Jesse Conway said, “Very.” He looked at her again, closely. She’d made up her lovely face so that it was very pale. The lipstick she’d used was almost lavender. There was a deep smudge of purplish eye shadow on her lids.
“You look white as death,” Jesse Conway said. He bit the last word off suddenly.
“That’s the idea,” Anna Marie told him. “Now give me about twenty bucks and you can tell me good night. Tomorrow come in and get all my clothes out of here, and all the make-up and stuff I left on top of the dresser. I’ll let you know where to send it, along with some more money.”
He rose and stood looking at her, twisting his hat brim between his fingers. At last he said, “Anna Marie, you’re insane.”
“Maybe,” she said lightly. She shrugged her shoulders, took a cigarette from her pink enamel case and lit it. “People have been known to go insane, waiting for weeks to be led to the electric chair.” She blew out a cloud of smoke and looked at him through it, her eyes narrowed. “And you know, I bet you’d never have come near me tonight except for that lucky accident of the confession—which you had nothing to do with.”
He tried to meet her eyes, failed, and sank down on the yellow brocade love seat, looking at the floor, wordless. Anna Marie stood for a moment, watching him. It was hard not to feel sorry for a man who seemed so anxious, so dejected—and so guilty.
Jesse Conway was middle-aged, well dressed, and dignified. His hair was gray, but it was still heavy, and carefully brushed. He had a handsome, deeply lined face, though the eyes were just a trifle bloodshot, and the lips twitched ever so little when they should have been in repose. A fine figure of a man, his friends said.
“Believe me,” he muttered, “believe me, Anna Marie, it was none of my doing. I couldn’t help it. I knew you were being framed.”
“And you helped them frame me,” sh
e said without bitterness, almost gaily. “My own lawyer.”
“No,” he said, looking at the floor. “No, that isn’t true. But my hands were tied, and you know it. Why, you were convicted before I was even engaged as your lawyer. And even then”—he crumpled a handkerchief between his palms, looked away—“you had the wrong lawyer, that’s all.”
Anna Marie remembered the weeks spent in the death cell and laughed harshly. “That’s no news to me.”

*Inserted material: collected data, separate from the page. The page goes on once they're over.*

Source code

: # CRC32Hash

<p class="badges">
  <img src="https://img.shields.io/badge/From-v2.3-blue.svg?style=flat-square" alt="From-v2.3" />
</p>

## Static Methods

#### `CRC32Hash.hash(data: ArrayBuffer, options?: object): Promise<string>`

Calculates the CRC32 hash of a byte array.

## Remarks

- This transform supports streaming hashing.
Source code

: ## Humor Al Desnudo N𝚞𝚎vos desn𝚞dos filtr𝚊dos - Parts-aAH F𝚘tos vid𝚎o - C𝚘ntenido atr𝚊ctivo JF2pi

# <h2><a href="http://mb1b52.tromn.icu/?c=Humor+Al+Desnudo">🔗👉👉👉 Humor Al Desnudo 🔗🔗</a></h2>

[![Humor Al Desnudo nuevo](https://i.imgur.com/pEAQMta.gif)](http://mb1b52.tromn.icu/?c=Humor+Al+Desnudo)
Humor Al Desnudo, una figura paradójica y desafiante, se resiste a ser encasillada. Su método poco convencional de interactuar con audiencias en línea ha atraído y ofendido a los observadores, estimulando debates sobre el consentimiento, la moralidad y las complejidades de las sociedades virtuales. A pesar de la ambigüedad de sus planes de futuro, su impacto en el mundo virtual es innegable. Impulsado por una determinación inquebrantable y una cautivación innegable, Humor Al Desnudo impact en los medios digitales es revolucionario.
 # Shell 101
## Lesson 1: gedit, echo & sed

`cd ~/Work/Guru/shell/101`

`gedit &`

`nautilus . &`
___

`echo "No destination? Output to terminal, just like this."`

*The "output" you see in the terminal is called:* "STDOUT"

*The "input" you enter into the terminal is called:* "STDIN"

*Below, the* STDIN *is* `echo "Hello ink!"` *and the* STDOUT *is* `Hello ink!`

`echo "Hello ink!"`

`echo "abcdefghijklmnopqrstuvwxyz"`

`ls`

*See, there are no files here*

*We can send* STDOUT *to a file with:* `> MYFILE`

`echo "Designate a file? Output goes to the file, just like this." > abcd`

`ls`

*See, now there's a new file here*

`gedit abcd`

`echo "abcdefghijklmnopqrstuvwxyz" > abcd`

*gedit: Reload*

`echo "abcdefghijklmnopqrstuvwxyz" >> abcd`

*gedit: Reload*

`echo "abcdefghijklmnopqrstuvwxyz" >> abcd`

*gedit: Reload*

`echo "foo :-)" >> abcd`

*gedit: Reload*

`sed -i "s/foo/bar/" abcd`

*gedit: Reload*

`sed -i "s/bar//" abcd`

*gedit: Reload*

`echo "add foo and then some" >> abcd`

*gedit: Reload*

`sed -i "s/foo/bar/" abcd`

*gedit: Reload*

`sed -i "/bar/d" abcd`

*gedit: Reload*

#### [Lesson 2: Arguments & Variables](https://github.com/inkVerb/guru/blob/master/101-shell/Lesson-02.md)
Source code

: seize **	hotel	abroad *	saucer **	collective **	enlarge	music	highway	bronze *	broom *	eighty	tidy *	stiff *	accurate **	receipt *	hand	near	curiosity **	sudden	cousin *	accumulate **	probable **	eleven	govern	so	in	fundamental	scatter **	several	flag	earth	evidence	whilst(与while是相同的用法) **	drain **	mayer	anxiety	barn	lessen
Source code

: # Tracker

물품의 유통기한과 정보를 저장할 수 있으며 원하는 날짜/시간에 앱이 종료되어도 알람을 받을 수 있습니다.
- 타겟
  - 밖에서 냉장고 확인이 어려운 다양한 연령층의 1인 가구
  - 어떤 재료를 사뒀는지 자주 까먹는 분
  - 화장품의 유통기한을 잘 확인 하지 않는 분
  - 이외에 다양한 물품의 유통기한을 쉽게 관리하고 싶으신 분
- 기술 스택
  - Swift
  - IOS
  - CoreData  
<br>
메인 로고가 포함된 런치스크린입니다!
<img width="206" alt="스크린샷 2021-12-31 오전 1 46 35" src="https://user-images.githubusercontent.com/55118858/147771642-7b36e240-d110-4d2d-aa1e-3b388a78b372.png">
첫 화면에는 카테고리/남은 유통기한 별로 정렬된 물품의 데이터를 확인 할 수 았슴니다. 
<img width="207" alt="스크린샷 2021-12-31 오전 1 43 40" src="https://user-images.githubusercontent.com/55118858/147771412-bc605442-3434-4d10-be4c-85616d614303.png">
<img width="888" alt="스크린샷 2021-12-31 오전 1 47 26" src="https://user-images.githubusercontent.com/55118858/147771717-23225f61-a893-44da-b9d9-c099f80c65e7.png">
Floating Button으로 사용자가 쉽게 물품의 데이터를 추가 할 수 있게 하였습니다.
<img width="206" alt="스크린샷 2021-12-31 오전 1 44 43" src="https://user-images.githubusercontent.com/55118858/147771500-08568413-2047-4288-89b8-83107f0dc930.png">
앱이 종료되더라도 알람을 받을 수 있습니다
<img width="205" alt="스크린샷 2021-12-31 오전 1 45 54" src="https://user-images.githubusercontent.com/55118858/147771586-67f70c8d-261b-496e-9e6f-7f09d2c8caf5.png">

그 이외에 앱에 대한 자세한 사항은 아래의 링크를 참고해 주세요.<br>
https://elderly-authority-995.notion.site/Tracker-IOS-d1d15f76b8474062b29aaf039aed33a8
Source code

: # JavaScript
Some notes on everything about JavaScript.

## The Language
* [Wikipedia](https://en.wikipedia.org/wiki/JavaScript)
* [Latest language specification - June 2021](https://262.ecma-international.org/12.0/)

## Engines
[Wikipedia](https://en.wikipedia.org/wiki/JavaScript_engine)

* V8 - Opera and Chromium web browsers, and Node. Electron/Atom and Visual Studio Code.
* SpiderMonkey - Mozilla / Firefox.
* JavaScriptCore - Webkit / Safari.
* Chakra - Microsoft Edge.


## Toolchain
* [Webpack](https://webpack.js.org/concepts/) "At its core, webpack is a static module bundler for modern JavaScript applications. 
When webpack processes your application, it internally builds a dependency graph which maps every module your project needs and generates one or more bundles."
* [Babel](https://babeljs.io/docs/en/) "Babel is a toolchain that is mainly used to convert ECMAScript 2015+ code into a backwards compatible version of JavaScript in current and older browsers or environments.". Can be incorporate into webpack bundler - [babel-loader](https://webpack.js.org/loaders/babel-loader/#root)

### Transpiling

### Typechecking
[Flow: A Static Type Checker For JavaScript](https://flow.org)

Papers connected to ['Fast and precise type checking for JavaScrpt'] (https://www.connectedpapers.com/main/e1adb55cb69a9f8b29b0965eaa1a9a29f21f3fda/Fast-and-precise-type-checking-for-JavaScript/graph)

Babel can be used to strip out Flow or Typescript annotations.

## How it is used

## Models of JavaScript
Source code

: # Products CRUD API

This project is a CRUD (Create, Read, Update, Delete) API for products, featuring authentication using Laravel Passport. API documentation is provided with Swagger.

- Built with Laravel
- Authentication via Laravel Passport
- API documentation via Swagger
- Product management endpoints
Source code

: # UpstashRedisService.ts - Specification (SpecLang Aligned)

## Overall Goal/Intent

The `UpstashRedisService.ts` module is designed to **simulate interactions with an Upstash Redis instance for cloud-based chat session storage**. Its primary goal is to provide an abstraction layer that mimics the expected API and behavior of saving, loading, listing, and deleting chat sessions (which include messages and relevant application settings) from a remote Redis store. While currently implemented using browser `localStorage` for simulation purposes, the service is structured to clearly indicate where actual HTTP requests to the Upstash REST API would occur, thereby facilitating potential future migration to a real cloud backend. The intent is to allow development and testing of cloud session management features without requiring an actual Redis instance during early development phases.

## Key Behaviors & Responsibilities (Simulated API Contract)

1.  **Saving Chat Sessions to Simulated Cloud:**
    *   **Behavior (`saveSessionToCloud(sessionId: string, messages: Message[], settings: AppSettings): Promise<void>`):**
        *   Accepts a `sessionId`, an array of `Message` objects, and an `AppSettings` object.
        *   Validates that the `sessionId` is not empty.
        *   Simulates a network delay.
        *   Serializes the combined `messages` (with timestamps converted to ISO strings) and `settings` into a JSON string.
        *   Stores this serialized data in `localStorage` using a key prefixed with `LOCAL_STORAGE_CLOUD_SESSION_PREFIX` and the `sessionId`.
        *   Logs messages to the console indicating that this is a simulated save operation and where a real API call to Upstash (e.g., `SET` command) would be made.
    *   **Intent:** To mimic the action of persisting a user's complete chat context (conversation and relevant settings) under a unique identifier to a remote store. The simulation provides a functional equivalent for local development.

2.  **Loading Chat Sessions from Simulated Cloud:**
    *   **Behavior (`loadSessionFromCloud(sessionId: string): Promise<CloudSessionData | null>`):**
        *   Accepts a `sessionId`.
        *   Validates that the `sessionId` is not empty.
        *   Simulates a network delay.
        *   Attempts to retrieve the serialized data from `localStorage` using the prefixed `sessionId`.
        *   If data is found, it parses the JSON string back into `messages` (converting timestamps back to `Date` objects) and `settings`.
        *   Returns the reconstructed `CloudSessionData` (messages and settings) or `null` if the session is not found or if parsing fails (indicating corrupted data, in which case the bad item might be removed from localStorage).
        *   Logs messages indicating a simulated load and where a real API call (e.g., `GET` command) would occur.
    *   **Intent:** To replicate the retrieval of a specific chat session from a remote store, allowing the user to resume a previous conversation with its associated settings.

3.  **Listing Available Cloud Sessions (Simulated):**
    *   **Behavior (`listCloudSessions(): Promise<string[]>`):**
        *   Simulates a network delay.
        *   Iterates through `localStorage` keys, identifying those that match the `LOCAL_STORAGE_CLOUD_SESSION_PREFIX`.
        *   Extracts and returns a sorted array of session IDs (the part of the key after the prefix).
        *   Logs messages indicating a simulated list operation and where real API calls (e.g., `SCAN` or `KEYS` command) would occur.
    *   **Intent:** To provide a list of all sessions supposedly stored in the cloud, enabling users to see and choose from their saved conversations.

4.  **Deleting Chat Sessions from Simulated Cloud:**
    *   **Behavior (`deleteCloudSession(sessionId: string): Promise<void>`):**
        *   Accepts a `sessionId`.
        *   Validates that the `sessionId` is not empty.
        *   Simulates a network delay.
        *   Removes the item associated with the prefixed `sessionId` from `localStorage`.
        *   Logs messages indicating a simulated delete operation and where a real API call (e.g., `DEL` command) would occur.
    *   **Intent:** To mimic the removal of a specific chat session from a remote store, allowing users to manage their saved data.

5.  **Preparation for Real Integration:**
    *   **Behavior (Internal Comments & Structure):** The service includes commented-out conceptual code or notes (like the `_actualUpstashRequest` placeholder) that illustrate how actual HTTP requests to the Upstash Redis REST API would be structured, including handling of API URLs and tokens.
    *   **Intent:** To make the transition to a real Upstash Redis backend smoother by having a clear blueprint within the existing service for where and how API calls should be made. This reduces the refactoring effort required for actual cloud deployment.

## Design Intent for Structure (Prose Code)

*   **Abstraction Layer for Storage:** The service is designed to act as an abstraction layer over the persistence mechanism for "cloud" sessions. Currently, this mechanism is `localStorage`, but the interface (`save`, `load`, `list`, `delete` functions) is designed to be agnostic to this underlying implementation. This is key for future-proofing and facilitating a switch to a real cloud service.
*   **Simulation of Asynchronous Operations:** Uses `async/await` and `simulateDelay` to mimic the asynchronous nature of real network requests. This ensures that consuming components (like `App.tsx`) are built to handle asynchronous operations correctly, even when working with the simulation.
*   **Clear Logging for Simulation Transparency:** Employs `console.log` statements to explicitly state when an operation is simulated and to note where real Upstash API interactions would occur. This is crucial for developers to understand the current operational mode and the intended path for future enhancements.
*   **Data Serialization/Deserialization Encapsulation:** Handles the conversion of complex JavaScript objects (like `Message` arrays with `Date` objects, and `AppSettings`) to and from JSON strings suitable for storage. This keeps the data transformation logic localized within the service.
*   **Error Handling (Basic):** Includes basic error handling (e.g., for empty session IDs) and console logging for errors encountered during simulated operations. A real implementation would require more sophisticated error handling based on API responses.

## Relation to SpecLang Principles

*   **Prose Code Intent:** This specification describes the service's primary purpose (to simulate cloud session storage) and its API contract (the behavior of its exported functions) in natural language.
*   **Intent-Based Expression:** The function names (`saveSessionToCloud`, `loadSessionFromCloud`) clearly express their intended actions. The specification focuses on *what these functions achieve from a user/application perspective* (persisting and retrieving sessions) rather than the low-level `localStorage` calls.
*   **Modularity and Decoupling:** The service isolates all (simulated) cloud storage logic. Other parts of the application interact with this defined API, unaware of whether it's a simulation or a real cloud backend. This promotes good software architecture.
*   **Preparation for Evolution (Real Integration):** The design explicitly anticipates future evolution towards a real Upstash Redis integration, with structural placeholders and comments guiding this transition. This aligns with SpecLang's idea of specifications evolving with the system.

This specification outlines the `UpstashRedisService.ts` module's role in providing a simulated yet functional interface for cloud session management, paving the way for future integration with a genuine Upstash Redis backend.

“You don’t understand,” he said dully. “That isn’t what I meant at all. There’s one lawyer who might have spared you this. He’s not afraid of anything or anybody. They say he’s as crooked as a worm in an apple, but nobody can buy him if he doesn’t want to be bought. At your trial the judge and the jury were fixed, but even with that he might have come up with something. I even thought”—he paused—“it’s a damned shame that”—paused again and finally said, looking up, “I mean John J. Malone.”
Anna Marie frowned. She sat down on the arm of a chair, swinging her foot. “I’ve heard about him.”
“He’s a little guy,” Jesse Conway said, “short and stocky, with dark hair and a red face. Always looks mussed up. He’s a souse and a dame chaser and a gambler, but he’s a damn smart lawyer.”
“Yes,” she said, nodding slowly. “That’s the one.”
“He hangs out in Joe the Angel’s City Hall Bar,” Jesse Conway said. “He’s got an office somewhere on Washington Street. The address is in the phone book, in case you ever need him.” He smiled mirthlessly. “As you probably will, if you do what I think you’re going to do.”
“I’m not going to do any murders,” Anna Marie said. She stood up and tucked her purse under her arm. Then she, too, smiled. “Unless scaring people to death counts as murder.” Her eyes softened suddenly, almost with pity. “What are you being so damn helpful for?”
The gray-haired man looked past her, his face haggard, his hands clenched together between his knees. “Because,” he said hoarsely. “Because. Today, all day. It was a kind of murder, you know. They were murdering you. And nothing I could do, not one damn thing.” He sucked in his breath sharply. “It was an accident, you know. The confession. It just happened that way. It was a lucky accident.”